Giacometti selected Jean-Paul Sartre, the leading writer and thinker of the Paris existentialist set, to provide the introductory catalogue essay. Sartre rose to the occasion with The Search for the Absolute, which sixty years on remains an essential, classic text on Giacometti and his work. Sartre wrote:
"With space...Giacometti has to make a man; he has to write movement into the total immobility, unity into the infinite multiplicity, the absolute into the purely relative, the future into the eternally present, the chatter of signs into the obstinate silence of things... The passion of sculpture is to make oneself totally spatial, so that from the depth of space, the statue of a man may sally forth... Once he had a terror of emptiness; for months, he came and went in an abyss at his side; space had come to know through him its desolate sterility. Another time, it seemed to him that objects, dulled and dead, no longer touched the earth, he inhabited a floating universe, he knows in his flesh, and to the point of martyrdom, that there is neither high nor low in space, nor real contact between things; but at the same time, he knew that the sculptor's task is to carve in this infinite archipelago the full form of the only being who can touch other beings" (exh. cat., op. cit., 1948, p. 3).
Nineteen of the twenty-nine sculptures that Giacometti sent to New York were recent, having been done in 1945-1947. Of these, nine were shown as bronze casts, including one of La Main; the rest were original plaster sculptures, many of which were later cast in bronze. Pierre Matisse financed the casting process, using the Alexis Rudier foundry, which had worked with Rodin, and whose excellent work did not come cheap. All of the authorized bronze casts that exist of La Main, including the present one, were cast by Rudier between 1947 and 1949. Giacometti relished the opportunity to transcribe his original plaster sculptures into bronze. He became even more exacting in his efforts, and self-critical of the results. He wrote to Matisse, "I simply cannot bear the idea of casting these sculptures in bronze before they are more or less what I want them to be." He later expressed his gratitude to Matisse, "You have rendered me an immense service in allowing me to have these casts made. For the last year, I could never have afforded to have one made at my expense... You cannot know how much all this has helped me in my work. I have made great progress since we began to work together" (quoted in J. Russell, Matisse: Father & Son, New York, 1999, pp.152 and 155).

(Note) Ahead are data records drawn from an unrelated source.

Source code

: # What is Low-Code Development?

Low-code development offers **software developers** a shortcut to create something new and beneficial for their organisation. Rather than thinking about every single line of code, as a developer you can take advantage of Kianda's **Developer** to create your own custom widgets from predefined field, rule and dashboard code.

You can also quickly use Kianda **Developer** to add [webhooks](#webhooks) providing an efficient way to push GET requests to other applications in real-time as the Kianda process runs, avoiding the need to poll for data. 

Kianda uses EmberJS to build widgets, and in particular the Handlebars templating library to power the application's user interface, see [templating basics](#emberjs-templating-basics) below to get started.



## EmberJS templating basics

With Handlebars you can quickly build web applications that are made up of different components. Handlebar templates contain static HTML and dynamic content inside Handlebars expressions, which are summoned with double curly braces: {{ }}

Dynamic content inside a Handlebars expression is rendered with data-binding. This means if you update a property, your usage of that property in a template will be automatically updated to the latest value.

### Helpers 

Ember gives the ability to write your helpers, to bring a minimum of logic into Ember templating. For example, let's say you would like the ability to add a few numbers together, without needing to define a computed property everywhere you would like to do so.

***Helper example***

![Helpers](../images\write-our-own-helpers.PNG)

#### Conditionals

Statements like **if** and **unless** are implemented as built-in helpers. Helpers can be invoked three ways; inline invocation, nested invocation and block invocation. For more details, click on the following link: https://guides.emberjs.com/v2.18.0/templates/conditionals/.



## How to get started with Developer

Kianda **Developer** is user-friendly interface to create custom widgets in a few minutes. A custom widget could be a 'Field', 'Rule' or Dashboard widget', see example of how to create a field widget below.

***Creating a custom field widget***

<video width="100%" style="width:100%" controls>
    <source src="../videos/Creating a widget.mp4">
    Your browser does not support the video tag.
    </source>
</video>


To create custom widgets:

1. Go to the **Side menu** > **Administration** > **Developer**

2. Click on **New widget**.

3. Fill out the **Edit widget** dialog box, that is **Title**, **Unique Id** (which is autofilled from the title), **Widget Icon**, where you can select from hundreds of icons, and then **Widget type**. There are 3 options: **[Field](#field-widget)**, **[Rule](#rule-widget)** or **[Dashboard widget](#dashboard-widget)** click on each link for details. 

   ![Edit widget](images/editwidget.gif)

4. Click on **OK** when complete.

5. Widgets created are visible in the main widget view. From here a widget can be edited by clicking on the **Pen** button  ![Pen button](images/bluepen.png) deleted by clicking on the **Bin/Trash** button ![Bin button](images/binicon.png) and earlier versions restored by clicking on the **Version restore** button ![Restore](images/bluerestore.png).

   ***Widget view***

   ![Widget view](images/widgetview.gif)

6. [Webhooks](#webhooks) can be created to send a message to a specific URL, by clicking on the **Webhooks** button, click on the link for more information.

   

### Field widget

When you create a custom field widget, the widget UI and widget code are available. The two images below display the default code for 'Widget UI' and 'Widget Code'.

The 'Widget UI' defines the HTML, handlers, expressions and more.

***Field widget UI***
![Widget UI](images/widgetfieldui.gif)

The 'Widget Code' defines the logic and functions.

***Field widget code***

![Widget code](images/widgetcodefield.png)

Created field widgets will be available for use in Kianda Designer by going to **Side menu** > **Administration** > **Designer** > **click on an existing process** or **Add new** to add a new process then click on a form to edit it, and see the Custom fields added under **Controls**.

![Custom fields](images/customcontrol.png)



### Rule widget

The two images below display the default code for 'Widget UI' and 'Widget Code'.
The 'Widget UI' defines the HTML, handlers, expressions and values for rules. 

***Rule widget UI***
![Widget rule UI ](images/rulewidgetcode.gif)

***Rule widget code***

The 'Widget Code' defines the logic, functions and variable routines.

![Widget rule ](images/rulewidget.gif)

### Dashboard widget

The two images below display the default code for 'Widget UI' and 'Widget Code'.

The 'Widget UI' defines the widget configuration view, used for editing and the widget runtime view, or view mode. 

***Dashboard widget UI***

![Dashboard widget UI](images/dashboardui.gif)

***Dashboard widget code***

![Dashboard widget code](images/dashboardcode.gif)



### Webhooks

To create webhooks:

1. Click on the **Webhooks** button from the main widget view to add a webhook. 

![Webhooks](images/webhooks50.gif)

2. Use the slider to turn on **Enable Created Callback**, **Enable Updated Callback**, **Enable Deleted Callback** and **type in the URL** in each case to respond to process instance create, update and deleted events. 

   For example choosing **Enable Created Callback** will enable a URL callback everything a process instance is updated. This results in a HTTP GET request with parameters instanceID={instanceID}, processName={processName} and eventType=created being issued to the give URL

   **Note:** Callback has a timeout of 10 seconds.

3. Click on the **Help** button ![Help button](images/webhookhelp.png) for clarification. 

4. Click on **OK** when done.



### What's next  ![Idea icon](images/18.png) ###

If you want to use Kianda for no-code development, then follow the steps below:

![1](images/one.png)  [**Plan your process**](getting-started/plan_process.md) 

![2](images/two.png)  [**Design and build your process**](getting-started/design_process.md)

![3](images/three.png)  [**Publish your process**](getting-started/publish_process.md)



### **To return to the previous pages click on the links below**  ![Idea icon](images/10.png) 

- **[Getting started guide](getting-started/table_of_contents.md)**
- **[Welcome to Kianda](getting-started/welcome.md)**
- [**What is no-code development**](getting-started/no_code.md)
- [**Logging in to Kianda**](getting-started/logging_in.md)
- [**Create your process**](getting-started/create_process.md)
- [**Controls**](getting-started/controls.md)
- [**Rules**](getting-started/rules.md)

Giacometti's exhibition, comprised of twenty-nine sculptures, two paintings and two drawings, opened at the Pierre Matisse Gallery on 19 January 1948. It turned into a major event, and became the talk of the art world. If critical reception initially seemed hesitant, it was only because it would take time to mull over this approachable but nonetheless formidable body of work, which called into play--in a way New York had not yet experienced--many of the complex and anxious issues that comprised the zeitgeist in postwar Europe. The show proved to be a commercial success as well; eight of the important sculptures were sold within the year.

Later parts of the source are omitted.